- Born: 16 December 1903 Lajeado
- Died: 22 December 1942 (aged 39) Porto Alegre

= Espertirina Martins =

Brazilian anarchist activist

Espertirina Augusta Martins (16 December, 1903 – 22 December, 1942) was a Brazilian anarchist and feminist activist.

== Early life ==
Espertirina Martins was born in 1903, in Lajeado, in the state of Rio Grande do Sul, daughter of Theophilo Augusto Martins and Laura de Azambuja Reichenbach Martins, anarchist militants. She had six siblings.

== Political activity ==
Since her childhood, Martins was already involved with the country's workers movement, distributing printed materials with political information, or participating in rallies, assemblies, meetings and protests. She was a student at the Modern School ran by the anarchist educator Malvina Tavares. Her sister Dulcina was married to fellow anarchist Djalma Fettermann.

Among all the performances she was involved with, arguably the most notable is the so-called Folded Arms Strike, a strike that took place in the city of Porto Alegre in 1917, one of the several strikes happening in Brazil that year. In this context, Espertirina participated in a funeral procession in protest for the murder of a worker in the midst of a strike. She was in front of the procession with a bouquet of flowers in her hand, at the same time the Military Brigade approached the opposite direction of the avenue to suppress the movement.

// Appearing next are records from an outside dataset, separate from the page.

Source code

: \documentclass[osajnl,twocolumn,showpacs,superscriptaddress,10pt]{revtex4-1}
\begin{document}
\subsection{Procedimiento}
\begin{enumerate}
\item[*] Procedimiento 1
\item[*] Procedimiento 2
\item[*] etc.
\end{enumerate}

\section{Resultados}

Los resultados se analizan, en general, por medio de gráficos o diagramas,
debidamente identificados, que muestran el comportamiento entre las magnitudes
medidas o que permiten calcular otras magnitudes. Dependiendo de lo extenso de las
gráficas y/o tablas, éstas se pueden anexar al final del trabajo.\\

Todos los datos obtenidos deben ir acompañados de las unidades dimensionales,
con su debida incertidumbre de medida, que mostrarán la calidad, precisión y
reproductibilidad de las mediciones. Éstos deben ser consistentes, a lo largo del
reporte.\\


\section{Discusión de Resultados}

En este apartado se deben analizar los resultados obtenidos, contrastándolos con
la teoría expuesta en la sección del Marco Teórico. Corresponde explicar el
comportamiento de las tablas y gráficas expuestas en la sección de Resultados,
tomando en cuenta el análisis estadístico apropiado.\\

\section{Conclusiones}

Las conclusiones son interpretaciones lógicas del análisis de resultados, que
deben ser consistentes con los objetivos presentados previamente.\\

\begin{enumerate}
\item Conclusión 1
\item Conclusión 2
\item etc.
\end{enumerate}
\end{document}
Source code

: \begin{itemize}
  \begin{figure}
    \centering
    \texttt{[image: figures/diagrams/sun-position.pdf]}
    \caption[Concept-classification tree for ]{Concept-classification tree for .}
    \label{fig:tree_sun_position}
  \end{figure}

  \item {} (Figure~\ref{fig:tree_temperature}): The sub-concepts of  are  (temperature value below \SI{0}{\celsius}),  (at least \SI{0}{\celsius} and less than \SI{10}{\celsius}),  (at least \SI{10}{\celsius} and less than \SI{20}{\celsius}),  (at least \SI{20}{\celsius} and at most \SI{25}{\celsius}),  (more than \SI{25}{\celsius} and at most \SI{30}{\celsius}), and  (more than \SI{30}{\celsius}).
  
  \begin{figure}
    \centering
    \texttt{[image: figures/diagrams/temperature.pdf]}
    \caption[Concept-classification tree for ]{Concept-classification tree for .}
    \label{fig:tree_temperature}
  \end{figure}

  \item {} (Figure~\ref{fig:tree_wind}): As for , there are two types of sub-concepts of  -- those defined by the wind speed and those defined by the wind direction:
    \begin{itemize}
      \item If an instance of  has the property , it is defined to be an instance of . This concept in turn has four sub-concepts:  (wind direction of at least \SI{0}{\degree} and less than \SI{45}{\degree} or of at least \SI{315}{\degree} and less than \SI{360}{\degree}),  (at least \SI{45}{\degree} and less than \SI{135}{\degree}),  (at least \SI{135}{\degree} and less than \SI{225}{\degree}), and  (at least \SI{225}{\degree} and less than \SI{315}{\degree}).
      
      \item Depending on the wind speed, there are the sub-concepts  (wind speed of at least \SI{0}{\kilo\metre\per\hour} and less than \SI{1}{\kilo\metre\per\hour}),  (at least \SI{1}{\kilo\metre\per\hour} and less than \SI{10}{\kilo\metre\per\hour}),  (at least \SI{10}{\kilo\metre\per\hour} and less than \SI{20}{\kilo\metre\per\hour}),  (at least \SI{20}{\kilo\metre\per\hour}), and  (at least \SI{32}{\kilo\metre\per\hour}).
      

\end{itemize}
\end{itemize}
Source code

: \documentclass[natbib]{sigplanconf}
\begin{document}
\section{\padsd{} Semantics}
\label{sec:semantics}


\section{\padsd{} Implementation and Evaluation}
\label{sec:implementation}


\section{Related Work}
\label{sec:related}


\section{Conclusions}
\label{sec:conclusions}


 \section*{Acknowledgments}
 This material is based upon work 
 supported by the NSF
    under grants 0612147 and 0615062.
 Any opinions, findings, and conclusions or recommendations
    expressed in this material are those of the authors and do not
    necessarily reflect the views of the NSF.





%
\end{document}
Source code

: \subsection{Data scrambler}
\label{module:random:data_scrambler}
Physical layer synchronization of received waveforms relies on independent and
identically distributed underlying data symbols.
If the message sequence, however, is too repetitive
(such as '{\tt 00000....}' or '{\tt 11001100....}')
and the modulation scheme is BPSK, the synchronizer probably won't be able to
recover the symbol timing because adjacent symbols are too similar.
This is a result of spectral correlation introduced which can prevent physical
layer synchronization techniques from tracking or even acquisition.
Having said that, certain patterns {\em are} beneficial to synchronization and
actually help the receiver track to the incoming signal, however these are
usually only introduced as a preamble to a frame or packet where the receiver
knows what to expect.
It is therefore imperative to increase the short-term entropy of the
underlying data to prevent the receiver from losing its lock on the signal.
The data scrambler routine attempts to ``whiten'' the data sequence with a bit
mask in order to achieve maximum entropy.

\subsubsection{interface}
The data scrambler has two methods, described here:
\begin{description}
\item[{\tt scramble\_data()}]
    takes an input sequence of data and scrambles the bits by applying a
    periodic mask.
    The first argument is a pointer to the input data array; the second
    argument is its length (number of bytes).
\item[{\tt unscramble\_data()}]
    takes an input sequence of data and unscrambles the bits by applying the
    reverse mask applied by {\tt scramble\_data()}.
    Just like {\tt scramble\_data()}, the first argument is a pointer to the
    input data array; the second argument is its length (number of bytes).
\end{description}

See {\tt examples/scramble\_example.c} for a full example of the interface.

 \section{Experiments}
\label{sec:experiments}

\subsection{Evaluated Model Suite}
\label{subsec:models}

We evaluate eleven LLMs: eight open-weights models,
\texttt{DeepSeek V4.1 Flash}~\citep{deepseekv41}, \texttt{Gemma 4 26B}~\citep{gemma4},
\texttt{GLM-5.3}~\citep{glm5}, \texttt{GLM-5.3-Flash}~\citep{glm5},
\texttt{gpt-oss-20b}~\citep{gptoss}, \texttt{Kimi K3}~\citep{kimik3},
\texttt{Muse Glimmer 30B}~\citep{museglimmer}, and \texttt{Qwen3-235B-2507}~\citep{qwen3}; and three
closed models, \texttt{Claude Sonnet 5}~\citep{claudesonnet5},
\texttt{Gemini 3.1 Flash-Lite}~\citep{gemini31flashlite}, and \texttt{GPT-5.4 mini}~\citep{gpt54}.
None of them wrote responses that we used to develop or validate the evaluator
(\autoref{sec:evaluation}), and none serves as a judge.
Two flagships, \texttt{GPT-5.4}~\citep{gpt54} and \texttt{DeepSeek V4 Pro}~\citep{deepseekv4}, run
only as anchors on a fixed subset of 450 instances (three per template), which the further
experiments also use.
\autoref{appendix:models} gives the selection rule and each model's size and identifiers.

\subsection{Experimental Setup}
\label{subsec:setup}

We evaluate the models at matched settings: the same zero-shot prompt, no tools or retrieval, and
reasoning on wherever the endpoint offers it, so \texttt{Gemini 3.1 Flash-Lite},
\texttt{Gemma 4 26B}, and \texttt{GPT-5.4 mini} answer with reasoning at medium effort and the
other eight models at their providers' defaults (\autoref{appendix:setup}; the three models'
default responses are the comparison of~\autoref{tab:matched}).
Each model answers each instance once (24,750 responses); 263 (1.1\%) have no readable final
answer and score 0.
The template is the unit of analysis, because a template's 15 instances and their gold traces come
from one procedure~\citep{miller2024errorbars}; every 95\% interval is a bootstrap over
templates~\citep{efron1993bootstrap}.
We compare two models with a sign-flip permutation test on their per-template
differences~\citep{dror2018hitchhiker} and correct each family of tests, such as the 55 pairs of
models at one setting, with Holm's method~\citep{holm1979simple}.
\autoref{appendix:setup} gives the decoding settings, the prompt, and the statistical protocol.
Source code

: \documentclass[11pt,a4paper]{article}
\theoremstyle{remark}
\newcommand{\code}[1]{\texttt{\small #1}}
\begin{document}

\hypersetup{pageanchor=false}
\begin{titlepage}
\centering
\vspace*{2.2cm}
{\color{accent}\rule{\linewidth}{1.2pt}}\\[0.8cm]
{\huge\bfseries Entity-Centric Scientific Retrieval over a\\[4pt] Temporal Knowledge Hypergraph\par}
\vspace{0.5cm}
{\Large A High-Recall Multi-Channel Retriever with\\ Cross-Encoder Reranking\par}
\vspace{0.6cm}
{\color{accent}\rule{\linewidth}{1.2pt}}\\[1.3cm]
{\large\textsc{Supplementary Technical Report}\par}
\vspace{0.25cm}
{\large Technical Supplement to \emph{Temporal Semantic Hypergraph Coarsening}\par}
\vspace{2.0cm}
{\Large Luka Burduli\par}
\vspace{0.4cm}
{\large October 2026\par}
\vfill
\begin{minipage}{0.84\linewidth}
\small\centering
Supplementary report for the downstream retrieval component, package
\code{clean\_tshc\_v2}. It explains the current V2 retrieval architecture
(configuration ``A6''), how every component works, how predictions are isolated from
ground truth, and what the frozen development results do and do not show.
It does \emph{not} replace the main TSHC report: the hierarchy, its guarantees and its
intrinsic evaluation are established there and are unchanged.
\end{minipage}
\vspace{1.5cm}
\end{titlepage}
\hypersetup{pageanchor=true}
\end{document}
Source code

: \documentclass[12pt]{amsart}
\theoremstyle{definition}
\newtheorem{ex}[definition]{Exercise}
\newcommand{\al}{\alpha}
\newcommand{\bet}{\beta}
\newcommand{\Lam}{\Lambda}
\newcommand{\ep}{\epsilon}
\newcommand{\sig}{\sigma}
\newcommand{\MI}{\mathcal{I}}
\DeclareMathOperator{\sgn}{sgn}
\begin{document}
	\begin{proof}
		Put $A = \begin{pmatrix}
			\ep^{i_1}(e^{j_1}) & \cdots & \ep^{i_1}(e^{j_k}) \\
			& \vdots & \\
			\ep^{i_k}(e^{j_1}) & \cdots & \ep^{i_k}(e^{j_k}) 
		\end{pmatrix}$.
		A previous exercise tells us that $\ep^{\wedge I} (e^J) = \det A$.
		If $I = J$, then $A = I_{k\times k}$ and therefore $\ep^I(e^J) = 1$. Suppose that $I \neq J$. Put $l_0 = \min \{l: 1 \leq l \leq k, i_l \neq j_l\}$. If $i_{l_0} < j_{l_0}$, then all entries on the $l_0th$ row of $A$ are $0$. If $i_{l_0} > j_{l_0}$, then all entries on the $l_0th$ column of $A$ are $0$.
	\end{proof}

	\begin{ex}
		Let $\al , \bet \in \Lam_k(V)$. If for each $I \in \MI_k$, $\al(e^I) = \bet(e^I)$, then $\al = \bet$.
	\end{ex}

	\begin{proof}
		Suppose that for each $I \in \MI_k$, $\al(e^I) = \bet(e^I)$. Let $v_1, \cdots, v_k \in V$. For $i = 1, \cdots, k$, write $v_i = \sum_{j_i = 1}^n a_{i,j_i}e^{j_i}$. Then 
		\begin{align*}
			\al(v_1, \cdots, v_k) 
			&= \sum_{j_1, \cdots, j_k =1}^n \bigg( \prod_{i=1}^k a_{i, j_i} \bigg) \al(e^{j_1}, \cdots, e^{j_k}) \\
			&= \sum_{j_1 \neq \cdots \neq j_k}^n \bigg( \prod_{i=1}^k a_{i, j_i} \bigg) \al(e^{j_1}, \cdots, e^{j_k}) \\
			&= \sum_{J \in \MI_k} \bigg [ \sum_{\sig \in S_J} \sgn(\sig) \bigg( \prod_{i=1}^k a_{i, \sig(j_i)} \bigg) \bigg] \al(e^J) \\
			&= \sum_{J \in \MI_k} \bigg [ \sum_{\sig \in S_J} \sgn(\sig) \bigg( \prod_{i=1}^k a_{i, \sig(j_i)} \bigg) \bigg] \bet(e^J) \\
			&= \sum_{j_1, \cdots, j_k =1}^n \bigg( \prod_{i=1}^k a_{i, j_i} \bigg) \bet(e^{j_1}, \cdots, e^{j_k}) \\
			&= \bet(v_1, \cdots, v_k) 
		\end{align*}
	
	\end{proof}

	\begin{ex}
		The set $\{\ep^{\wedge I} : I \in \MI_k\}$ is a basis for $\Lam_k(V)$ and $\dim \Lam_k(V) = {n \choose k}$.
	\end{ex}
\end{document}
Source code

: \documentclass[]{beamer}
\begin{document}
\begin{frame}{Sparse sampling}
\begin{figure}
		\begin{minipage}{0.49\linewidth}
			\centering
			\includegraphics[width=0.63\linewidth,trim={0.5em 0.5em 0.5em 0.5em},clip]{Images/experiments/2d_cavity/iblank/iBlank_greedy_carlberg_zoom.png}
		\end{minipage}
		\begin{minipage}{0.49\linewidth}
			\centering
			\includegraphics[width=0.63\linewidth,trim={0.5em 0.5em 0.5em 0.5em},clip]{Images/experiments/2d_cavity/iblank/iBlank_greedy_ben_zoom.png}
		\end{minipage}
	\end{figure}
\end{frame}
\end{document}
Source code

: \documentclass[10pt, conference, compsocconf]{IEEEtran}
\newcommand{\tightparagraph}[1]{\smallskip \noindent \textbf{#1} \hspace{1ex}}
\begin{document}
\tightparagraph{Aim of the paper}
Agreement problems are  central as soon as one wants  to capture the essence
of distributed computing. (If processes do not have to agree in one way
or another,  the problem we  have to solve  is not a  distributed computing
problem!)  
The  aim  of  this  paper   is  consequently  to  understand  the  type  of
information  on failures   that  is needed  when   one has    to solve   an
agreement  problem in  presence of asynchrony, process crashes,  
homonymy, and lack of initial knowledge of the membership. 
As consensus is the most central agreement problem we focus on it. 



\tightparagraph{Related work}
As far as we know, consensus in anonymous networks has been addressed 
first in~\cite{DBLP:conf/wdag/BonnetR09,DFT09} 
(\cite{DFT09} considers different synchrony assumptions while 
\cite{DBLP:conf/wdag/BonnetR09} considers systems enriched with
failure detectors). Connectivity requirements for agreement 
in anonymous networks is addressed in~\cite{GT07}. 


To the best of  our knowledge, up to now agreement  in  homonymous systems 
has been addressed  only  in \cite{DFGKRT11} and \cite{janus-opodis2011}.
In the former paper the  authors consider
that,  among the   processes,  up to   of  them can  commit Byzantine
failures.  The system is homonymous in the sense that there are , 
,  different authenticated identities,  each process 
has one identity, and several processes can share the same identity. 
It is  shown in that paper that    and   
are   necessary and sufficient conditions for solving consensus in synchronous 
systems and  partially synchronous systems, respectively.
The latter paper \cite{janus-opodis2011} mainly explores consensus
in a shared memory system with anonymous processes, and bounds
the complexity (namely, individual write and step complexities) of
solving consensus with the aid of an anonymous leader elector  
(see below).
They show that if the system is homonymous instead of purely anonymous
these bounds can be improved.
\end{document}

When the groups arrived close, she threw her bouquet, which hid a bomb, on the soldiers, and managed to blow up half their troops.

She married Artur Fabião Carneiro in Rio de Janeiro. The couple moved to São Paulo, where they worked at the Eclectica advertising agency and were in touch with Edgard Leuenroth and the anarchist movement of the city.

== Death ==
Martins died at age of 39, of an appendicitis caused by childbirth complications.

== Legacy ==
In 2016, in Belo Horizonte, an occupation was carried out with the name "Occupation Tina Martins" in memory of Espertirina. The group consisted of women who occupied an abandoned building in the city in protests to denounce domestic violence and to claim the construction of day care centers and shelters. After 87 days of protests and occupation, the movement organized by the Movement of Women Olga Benario and the Movimento de Luta nos Bairros, Vilas e Favelas won through several negotiations with the government the creation of the first shelter home in Latin America, Casa de Referência da Mulher Tina Martins.